• **To do**: Nothing other than an exact copy of the lines from the one containing "Documentation" through the last line of the listing below should be written.

------ Given records

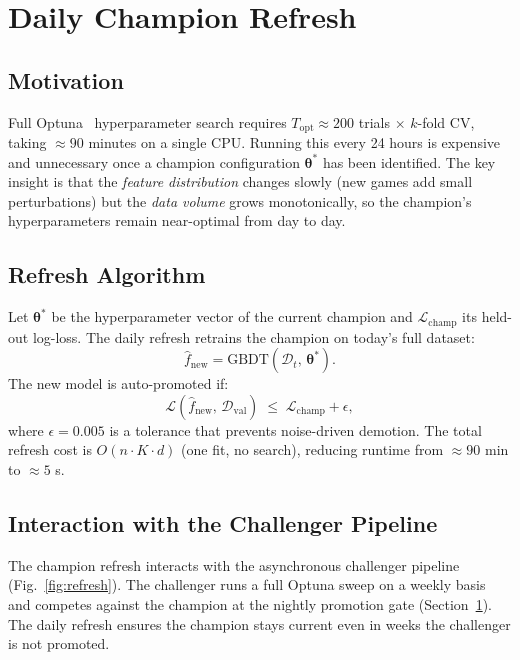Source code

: \documentclass[conference]{IEEEtran}
\begin{document}
\section{Daily Champion Refresh}
\label{sec:refresh}

\subsection{Motivation}

Full Optuna~\cite{akiba2019} hyperparameter search requires $T_{\text{opt}} \approx 200$
trials $\times$ $k$-fold CV, taking $\approx 90$ minutes on a single
CPU.  Running this every 24 hours is expensive and unnecessary once
a champion configuration $\boldsymbol{\theta}^*$ has been identified.
The key insight is that the \emph{feature distribution} changes slowly
(new games add small perturbations) but the \emph{data volume} grows
monotonically, so the champion's hyperparameters remain near-optimal
from day to day.

\subsection{Refresh Algorithm}

Let $\boldsymbol{\theta}^*$ be the hyperparameter vector of the current
champion and $\mathcal{L}_{\text{champ}}$ its held-out log-loss.
The daily refresh retrains the champion on today's full dataset:
\begin{equation}
  \hat{f}_{\text{new}} = \text{GBDT}(\mathcal{D}_t,\, \boldsymbol{\theta}^*).
\label{eq:refresh}
\end{equation}
The new model is auto-promoted if:
\begin{equation}
  \mathcal{L}(\hat{f}_{\text{new}},\,\mathcal{D}_{\text{val}})
    \;\le\;
  \mathcal{L}_{\text{champ}} + \epsilon,
\label{eq:gate}
\end{equation}
where $\epsilon = 0.005$ is a tolerance that prevents noise-driven
demotion.  The total refresh cost is $O(n \cdot K \cdot d)$ (one fit,
no search), reducing runtime from $\approx90$ min to $\approx5$ s.

\subsection{Interaction with the Challenger Pipeline}

The champion refresh interacts with the asynchronous challenger
pipeline (Fig.~\ref{fig:refresh}).  The challenger runs a full
Optuna sweep on a weekly basis and competes against the champion
at the nightly promotion gate (Section~\ref{sec:refresh}).  The daily
refresh ensures the champion stays current even in weeks the challenger
is not promoted.
\end{document}
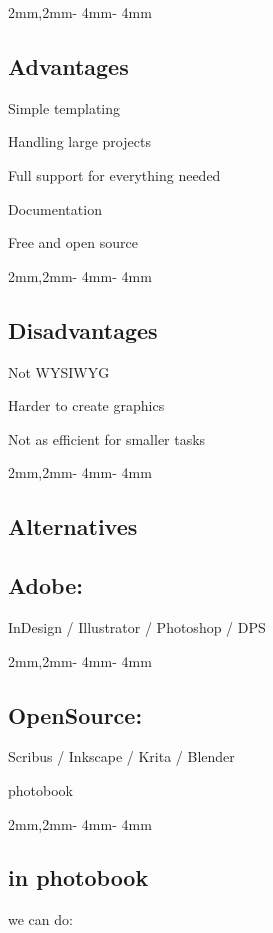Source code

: \documentclass[
	layoutmode=block,
	blockwidth=96mm, blockheight=108mm,
	bleed=0mm,
	bindingoffset=0mm,
	imageblockwidth=0.98, imageblockheight=0.98,
	imageblockoffsettop=0mm,
	12pt,final,openany
]{photobook}
\newcommand\PageFushRightC[1]{
	\begin{page}
		\begin{cell}{2mm,2mm}{\paperwidth - 4mm}{\paperheight - 4mm}
			\null
			\vfill
			\begin{flushright}
				#1
			\end{flushright}
			\vfill
			\null
		\end{cell}
	\end{page}}
\newcommand\PageFushLeftC[1]{
	\begin{page}
		\begin{cell}{2mm,2mm}{\paperwidth - 4mm}{\paperheight - 4mm}
			\null
			\vfill
			\begin{flushleft}
				#1
			\end{flushleft}
			\vfill
			\null
		\end{cell}
	\end{page}}
\begin{document}
\newcommand\seppoints{%
	\par
	\vspace{0.1em}}
\PageFushRightC{
	\section*{Advantages}
	Simple templating
	\seppoints
	Handling large projects
	\seppoints
	Full support for everything needed
	\seppoints
	Documentation
	\seppoints
	Free and open source
}
\PageFushLeftC{
	\vspace{-0.5em}
	\section*{Disadvantages}
	Not WYSIWYG
	\seppoints
	Harder to create graphics
	\seppoints
	Not as efficient for smaller tasks
}



\PageFushRightC{
	\section*{Alternatives}
	\vspace{1em}
	\subsection*{Adobe:}
	\vspace{-.7em}
	InDesign / Illustrator / Photoshop / DPS }
\PageFushLeftC{
	\vspace{-0.5em}
	\subsection*{OpenSource:}
	\vspace{-.7em}
	Scribus / Inkscape / Krita / Blender }



\begin{spreadtopages}
	\vfill
	\begin{center}
		\fontsize{42pt}{45pt}\selectfont
		photobook
	\end{center}
	\vfill
\end{spreadtopages}



\PageFushRightC{
	\section*{in photobook}
	\vspace{-7mm}
	we can do:}
\end{document}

------------

• **Answer section**:
	Documentation
	\seppoints
	Free and open source
}
\PageFushLeftC{
	\vspace{-0.5em}
	\section*{Disadvantages}
	Not WYSIWYG
	\seppoints
	Harder to create graphics
	\seppoints
	Not as efficient for smaller tasks
}



\PageFushRightC{
	\section*{Alternatives}
	\vspace{1em}
	\subsection*{Adobe:}
	\vspace{-.7em}
	InDesign / Illustrator / Photoshop / DPS }
\PageFushLeftC{
	\vspace{-0.5em}
	\subsection*{OpenSource:}
	\vspace{-.7em}
	Scribus / Inkscape / Krita / Blender }



\begin{spreadtopages}
	\vfill
	\begin{center}
		\fontsize{42pt}{45pt}\selectfont
		photobook
	\end{center}
	\vfill
\end{spreadtopages}



\PageFushRightC{
	\section*{in photobook}
	\vspace{-7mm}
	we can do:}
\end{document}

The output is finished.